▶ **Stored data**
┄┄┄┄┄┄┄┄┄┄┄┄┄┄┄┄┄┄┄┄

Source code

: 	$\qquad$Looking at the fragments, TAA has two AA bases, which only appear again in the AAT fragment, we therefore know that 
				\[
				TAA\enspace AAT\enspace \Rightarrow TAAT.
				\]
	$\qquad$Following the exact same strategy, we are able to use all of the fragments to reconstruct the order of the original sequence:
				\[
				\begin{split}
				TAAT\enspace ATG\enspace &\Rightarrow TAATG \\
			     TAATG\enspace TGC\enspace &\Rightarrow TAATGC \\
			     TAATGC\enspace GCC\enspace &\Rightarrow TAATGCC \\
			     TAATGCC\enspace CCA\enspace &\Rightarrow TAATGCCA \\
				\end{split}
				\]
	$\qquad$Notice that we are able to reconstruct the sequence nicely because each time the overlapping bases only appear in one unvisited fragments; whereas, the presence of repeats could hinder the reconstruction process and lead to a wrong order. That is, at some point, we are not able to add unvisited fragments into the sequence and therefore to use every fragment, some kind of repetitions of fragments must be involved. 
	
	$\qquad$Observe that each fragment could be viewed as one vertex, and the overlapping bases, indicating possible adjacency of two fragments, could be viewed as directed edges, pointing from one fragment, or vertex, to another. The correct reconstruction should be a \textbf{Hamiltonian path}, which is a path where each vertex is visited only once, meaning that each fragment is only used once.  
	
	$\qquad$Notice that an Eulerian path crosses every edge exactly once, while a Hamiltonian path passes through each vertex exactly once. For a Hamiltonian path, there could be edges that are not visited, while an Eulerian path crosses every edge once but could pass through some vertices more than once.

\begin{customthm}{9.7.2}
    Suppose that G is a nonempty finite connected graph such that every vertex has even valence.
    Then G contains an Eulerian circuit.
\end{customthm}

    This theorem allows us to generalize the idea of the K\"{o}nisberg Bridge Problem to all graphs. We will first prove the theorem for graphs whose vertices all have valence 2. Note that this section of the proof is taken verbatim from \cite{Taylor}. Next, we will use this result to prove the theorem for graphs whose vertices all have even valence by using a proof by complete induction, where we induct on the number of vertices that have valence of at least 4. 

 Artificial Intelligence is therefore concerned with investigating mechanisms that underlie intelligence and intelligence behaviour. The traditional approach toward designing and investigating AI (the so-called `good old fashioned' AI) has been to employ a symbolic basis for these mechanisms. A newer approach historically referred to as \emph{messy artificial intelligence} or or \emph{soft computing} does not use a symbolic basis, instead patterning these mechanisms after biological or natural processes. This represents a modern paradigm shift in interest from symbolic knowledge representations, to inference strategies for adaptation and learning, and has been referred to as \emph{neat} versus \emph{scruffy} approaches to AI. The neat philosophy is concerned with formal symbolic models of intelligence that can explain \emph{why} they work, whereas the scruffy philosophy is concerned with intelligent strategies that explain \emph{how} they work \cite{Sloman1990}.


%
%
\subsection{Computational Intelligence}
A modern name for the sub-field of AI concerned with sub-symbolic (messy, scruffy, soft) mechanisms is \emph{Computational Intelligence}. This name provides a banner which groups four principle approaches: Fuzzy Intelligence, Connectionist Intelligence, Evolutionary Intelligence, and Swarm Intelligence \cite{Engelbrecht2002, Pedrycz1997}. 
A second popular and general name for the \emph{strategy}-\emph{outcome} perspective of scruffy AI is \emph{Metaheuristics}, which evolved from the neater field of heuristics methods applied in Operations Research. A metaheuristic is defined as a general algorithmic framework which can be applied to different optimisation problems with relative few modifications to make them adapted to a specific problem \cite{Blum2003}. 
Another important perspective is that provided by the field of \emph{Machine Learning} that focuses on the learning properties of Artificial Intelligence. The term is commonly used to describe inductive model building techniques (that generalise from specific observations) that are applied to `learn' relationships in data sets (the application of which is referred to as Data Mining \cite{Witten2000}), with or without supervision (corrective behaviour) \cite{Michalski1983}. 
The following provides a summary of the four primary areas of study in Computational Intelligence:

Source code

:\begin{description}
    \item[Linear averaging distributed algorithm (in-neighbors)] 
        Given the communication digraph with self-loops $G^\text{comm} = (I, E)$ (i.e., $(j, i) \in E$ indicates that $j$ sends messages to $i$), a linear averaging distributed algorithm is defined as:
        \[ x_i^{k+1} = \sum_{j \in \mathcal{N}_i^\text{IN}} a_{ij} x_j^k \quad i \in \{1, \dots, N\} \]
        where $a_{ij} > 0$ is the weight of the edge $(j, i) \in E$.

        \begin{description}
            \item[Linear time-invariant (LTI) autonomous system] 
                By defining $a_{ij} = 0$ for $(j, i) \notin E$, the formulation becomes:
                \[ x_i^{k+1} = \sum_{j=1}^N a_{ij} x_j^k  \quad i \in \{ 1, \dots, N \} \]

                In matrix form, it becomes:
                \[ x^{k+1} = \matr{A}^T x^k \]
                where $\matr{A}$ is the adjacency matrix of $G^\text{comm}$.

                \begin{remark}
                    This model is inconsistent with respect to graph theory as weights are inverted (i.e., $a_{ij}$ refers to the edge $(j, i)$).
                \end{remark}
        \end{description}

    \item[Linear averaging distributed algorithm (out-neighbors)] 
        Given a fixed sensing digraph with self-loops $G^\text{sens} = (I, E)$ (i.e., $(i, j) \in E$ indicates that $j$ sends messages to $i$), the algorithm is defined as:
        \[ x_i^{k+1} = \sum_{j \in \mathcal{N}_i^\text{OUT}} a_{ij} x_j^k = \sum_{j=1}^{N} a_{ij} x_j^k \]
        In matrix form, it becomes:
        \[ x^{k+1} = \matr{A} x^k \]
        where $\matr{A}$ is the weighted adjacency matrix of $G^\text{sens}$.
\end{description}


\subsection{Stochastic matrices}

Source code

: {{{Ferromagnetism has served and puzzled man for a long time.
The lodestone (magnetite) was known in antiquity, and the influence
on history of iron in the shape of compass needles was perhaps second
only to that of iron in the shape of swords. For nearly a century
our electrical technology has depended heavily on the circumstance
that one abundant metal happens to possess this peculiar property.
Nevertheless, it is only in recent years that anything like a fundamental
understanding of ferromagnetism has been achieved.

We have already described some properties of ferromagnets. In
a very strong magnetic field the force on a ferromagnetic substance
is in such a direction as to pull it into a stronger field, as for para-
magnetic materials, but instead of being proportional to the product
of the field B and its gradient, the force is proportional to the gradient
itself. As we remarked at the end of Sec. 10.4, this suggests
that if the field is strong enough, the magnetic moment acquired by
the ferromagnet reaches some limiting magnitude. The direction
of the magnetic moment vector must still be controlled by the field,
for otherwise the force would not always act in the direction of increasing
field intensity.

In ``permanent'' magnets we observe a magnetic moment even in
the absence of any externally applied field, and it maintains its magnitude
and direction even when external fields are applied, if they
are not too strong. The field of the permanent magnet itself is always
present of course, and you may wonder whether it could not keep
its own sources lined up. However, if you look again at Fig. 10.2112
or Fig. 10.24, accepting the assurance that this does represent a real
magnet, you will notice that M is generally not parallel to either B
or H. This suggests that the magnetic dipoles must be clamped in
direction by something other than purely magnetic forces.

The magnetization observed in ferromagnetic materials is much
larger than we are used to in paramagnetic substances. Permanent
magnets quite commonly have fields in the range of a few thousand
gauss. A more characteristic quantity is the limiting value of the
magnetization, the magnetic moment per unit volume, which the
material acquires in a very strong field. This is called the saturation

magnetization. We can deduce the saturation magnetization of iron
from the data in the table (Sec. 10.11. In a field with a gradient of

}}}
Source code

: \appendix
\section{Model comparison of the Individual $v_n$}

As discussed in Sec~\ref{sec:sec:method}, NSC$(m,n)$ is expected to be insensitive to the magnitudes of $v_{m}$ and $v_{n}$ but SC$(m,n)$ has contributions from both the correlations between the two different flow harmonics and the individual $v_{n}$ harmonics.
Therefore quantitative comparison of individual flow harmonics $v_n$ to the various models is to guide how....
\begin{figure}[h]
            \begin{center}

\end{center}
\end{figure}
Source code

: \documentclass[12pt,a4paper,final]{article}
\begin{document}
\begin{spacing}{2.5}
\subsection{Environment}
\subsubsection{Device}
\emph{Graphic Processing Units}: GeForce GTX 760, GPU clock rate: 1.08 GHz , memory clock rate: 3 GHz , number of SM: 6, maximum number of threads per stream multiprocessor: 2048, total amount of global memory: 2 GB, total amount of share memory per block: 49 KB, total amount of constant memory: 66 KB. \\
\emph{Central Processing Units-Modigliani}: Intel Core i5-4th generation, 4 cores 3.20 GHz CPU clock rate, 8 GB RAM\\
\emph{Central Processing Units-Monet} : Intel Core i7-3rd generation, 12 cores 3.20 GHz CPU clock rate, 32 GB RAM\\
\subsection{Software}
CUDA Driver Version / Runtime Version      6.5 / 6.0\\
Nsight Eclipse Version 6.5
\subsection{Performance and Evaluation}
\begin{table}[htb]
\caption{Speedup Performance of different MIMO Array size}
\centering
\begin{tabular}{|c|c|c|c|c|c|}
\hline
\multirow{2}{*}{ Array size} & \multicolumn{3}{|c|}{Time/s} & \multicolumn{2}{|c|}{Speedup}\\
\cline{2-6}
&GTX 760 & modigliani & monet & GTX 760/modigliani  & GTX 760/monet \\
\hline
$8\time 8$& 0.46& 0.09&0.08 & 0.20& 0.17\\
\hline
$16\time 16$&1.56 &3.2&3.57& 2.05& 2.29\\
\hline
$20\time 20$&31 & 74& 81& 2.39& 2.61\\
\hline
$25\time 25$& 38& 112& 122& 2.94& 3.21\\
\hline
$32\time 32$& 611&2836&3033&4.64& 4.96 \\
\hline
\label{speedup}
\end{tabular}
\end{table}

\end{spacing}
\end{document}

┄┄┄┄┄┄┄┄┄┄┄┄┄┄┄┄┄┄┄┄

▶ **Action item**
The answer must consist of every line above that contains the word "matrix".

▶ **Reply**
                In matrix form, it becomes:
                where $\matr{A}$ is the adjacency matrix of $G^\text{comm}$.
        In matrix form, it becomes:
        where $\matr{A}$ is the weighted adjacency matrix of $G^\text{sens}$.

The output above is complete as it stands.